Task objective:
Search the records below for the word "statement". Copy each line where it occurs.

[Plain-text document sources]
··········

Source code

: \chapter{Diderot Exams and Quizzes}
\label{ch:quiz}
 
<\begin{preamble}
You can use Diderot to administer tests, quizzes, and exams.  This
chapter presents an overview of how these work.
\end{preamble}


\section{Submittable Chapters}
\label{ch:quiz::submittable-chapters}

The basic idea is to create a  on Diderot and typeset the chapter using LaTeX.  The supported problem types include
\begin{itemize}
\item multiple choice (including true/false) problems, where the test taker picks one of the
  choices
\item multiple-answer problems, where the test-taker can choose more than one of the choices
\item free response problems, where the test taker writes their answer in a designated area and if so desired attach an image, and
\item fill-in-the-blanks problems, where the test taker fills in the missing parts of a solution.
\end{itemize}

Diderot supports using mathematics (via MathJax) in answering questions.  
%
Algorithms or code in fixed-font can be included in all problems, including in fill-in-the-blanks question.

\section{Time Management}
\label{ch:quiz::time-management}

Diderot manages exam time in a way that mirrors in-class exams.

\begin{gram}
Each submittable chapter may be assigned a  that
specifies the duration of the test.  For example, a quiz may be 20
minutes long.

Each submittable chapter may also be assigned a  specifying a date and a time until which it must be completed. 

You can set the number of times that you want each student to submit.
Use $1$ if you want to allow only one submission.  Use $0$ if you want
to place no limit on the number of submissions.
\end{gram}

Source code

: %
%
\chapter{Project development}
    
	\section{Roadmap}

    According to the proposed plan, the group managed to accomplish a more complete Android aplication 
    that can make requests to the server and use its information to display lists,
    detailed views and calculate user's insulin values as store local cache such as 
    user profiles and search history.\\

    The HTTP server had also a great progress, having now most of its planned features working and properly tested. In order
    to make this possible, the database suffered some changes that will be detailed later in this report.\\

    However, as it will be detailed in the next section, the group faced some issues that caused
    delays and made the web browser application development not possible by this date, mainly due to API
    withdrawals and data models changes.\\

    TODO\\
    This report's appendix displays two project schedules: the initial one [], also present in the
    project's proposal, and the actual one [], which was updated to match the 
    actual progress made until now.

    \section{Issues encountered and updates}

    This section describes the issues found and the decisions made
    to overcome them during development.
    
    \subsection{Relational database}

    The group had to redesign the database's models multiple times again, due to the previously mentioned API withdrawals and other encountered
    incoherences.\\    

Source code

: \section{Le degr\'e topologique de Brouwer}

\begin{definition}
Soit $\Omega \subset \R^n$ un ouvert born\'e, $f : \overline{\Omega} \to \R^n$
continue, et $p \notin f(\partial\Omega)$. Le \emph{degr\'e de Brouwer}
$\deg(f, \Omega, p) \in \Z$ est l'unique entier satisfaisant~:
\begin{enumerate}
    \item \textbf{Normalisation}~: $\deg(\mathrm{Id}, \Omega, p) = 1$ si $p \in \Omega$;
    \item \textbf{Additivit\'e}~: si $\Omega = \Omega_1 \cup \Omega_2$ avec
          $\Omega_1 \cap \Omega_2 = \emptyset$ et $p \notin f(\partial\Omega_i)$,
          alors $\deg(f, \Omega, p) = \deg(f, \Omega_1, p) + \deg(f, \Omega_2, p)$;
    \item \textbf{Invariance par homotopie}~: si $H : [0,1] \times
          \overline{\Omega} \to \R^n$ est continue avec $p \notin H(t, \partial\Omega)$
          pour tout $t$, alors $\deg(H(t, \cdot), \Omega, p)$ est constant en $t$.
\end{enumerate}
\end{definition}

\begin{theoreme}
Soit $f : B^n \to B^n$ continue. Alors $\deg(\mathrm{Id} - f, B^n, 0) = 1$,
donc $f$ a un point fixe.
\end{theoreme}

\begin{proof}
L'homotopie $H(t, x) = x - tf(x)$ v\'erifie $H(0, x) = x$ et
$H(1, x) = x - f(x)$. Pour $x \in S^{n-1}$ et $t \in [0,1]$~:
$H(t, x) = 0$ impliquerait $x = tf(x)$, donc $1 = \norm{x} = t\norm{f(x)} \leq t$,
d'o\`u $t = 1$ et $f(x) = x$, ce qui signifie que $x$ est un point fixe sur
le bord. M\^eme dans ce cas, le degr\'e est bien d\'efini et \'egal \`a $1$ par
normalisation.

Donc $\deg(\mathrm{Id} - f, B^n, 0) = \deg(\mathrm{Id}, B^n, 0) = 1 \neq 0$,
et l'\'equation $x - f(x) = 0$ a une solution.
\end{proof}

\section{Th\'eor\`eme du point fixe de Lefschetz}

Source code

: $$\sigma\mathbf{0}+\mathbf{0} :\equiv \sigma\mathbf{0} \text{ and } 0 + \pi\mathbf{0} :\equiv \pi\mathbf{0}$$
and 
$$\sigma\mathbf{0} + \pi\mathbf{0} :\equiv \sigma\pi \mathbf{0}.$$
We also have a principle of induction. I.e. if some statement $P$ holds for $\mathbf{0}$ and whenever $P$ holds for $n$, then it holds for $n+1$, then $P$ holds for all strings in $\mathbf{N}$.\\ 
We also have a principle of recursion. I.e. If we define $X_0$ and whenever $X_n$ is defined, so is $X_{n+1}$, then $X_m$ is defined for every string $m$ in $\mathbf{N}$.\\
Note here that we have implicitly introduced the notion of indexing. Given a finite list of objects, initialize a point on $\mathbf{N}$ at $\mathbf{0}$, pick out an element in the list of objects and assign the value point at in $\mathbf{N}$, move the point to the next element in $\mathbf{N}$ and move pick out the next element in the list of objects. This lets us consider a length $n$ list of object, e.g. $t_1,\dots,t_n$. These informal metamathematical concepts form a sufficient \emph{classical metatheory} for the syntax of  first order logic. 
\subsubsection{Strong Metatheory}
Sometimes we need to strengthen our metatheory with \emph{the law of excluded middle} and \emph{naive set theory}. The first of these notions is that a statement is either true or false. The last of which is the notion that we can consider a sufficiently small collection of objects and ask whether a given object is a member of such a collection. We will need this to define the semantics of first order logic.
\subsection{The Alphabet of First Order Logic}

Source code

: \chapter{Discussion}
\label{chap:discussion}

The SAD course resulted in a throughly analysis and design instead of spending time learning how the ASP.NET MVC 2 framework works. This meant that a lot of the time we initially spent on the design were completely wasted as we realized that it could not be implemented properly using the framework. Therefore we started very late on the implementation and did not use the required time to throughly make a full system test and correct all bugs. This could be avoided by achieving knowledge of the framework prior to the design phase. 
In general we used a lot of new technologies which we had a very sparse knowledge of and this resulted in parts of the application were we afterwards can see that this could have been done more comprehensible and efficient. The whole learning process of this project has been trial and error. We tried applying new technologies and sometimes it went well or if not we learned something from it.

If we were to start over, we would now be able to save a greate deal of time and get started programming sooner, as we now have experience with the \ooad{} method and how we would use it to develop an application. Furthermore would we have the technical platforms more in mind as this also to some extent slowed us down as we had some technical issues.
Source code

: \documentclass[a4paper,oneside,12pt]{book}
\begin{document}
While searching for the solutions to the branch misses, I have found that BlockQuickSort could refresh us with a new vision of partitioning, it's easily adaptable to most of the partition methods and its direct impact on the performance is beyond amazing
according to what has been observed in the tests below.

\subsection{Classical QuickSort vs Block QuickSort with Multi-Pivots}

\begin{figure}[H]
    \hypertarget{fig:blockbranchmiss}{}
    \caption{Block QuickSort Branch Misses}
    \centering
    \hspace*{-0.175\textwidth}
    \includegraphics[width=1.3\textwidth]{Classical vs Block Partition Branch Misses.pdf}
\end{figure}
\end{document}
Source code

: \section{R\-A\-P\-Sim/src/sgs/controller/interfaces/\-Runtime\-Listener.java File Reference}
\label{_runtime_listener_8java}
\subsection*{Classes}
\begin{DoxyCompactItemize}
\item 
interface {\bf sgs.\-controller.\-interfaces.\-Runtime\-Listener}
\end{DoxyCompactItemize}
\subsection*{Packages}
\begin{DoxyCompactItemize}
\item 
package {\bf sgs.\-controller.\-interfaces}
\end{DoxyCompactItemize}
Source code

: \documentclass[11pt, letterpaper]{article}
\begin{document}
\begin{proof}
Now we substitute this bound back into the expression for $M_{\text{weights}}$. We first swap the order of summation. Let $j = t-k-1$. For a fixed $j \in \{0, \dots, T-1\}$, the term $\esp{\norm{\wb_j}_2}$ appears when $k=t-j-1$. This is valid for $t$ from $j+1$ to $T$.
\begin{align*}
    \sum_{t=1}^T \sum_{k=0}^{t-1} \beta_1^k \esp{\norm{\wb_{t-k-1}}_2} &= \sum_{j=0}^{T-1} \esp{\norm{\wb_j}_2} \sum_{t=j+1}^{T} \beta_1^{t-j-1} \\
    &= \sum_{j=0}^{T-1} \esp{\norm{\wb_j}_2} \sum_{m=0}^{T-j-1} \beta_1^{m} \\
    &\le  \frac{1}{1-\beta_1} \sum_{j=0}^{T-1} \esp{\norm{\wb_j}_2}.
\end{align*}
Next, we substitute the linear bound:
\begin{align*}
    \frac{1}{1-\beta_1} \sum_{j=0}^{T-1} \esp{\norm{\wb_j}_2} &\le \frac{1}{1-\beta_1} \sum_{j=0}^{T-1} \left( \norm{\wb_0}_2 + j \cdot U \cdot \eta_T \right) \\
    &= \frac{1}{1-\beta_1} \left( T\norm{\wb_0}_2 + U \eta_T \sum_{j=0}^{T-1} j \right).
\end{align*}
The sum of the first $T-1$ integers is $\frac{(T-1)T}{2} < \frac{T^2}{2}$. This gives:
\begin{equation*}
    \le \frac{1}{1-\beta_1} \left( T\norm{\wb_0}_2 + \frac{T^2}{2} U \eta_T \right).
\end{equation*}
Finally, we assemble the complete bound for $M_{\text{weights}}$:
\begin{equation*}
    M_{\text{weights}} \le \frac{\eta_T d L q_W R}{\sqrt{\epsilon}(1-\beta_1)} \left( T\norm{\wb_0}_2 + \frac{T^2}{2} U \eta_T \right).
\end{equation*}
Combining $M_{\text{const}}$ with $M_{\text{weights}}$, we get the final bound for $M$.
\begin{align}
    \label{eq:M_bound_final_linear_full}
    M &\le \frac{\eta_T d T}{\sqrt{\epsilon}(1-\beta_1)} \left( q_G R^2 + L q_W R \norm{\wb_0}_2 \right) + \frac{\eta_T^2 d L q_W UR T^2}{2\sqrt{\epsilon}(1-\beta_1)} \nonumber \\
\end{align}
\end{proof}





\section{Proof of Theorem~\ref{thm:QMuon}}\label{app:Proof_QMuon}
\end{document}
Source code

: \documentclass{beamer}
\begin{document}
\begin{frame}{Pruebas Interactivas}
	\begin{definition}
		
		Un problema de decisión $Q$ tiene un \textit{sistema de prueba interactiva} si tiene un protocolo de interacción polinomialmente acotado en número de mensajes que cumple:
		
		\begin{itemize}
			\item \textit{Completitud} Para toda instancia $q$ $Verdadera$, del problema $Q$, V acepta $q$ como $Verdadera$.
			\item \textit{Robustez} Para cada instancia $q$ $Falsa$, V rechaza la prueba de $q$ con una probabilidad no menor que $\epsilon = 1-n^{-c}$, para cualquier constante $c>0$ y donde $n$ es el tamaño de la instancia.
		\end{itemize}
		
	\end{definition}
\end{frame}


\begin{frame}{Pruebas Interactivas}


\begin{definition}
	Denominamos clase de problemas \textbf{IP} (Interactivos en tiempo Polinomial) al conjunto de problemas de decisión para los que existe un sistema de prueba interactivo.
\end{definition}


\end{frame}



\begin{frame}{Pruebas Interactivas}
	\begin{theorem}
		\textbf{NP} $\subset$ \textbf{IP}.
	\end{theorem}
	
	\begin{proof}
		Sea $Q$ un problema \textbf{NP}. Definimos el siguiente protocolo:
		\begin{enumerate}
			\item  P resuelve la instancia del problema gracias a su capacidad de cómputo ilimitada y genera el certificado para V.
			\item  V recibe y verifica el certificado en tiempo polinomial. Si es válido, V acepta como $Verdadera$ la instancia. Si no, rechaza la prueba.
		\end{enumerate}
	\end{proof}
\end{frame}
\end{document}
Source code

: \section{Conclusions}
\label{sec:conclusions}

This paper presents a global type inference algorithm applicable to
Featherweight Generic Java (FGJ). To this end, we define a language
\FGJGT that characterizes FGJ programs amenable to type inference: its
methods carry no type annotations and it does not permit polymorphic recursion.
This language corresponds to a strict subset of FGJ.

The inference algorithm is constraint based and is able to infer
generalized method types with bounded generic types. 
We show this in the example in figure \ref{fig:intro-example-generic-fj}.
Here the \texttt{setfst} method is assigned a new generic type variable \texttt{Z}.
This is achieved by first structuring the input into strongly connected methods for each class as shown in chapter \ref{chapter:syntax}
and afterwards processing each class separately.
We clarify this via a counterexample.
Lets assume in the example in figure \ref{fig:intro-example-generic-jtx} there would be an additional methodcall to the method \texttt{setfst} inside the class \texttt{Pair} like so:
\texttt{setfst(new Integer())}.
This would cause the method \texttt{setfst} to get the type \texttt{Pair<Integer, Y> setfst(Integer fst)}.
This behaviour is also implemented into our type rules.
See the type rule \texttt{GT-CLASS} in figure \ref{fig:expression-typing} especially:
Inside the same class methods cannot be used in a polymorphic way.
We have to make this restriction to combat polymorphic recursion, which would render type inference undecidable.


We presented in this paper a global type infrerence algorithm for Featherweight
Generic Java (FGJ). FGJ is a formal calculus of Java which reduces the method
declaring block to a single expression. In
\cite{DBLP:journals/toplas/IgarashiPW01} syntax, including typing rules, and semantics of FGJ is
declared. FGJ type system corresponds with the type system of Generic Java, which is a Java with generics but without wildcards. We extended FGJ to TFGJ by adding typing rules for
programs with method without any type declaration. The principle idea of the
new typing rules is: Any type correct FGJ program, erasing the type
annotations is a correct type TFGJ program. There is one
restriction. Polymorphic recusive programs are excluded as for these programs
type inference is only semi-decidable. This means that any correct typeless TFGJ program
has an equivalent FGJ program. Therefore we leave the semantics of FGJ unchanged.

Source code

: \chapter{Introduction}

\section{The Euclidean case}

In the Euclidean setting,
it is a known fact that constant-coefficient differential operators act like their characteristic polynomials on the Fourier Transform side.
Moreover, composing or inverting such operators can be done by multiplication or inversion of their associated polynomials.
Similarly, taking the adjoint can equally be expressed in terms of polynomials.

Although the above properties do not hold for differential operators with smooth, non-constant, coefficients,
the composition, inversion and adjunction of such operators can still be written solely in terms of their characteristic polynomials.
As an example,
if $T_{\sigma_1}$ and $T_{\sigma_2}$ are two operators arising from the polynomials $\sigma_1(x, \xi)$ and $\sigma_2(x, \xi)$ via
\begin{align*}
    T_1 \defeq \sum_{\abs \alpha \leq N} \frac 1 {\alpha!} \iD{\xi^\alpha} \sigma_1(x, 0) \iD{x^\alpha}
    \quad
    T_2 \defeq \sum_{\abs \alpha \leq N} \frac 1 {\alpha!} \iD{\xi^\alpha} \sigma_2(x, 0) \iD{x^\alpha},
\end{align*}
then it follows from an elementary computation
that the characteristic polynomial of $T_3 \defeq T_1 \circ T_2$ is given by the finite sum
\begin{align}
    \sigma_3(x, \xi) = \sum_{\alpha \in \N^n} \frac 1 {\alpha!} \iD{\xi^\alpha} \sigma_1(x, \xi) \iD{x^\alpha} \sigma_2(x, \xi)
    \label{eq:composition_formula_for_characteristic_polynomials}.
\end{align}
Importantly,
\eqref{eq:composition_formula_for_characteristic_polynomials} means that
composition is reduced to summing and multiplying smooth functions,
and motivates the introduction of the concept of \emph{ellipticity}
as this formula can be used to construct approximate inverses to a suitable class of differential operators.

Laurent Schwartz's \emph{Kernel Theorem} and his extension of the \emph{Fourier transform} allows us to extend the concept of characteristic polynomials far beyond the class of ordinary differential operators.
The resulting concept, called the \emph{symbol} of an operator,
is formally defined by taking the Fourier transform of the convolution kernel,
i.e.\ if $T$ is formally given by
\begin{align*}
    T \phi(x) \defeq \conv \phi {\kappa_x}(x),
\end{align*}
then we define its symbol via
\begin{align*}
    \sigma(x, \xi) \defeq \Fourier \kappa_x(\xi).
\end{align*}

··········

Response below:
We also have a principle of induction. I.e. if some statement $P$ holds for $\mathbf{0}$ and whenever $P$ holds for $n$, then it holds for $n+1$, then $P$ holds for all strings in $\mathbf{N}$.\\ 
Sometimes we need to strengthen our metatheory with \emph{the law of excluded middle} and \emph{naive set theory}. The first of these notions is that a statement is either true or false. The last of which is the notion that we can consider a sufficiently small collection of objects and ask whether a given object is a member of such a collection. We will need this to define the semantics of first order logic.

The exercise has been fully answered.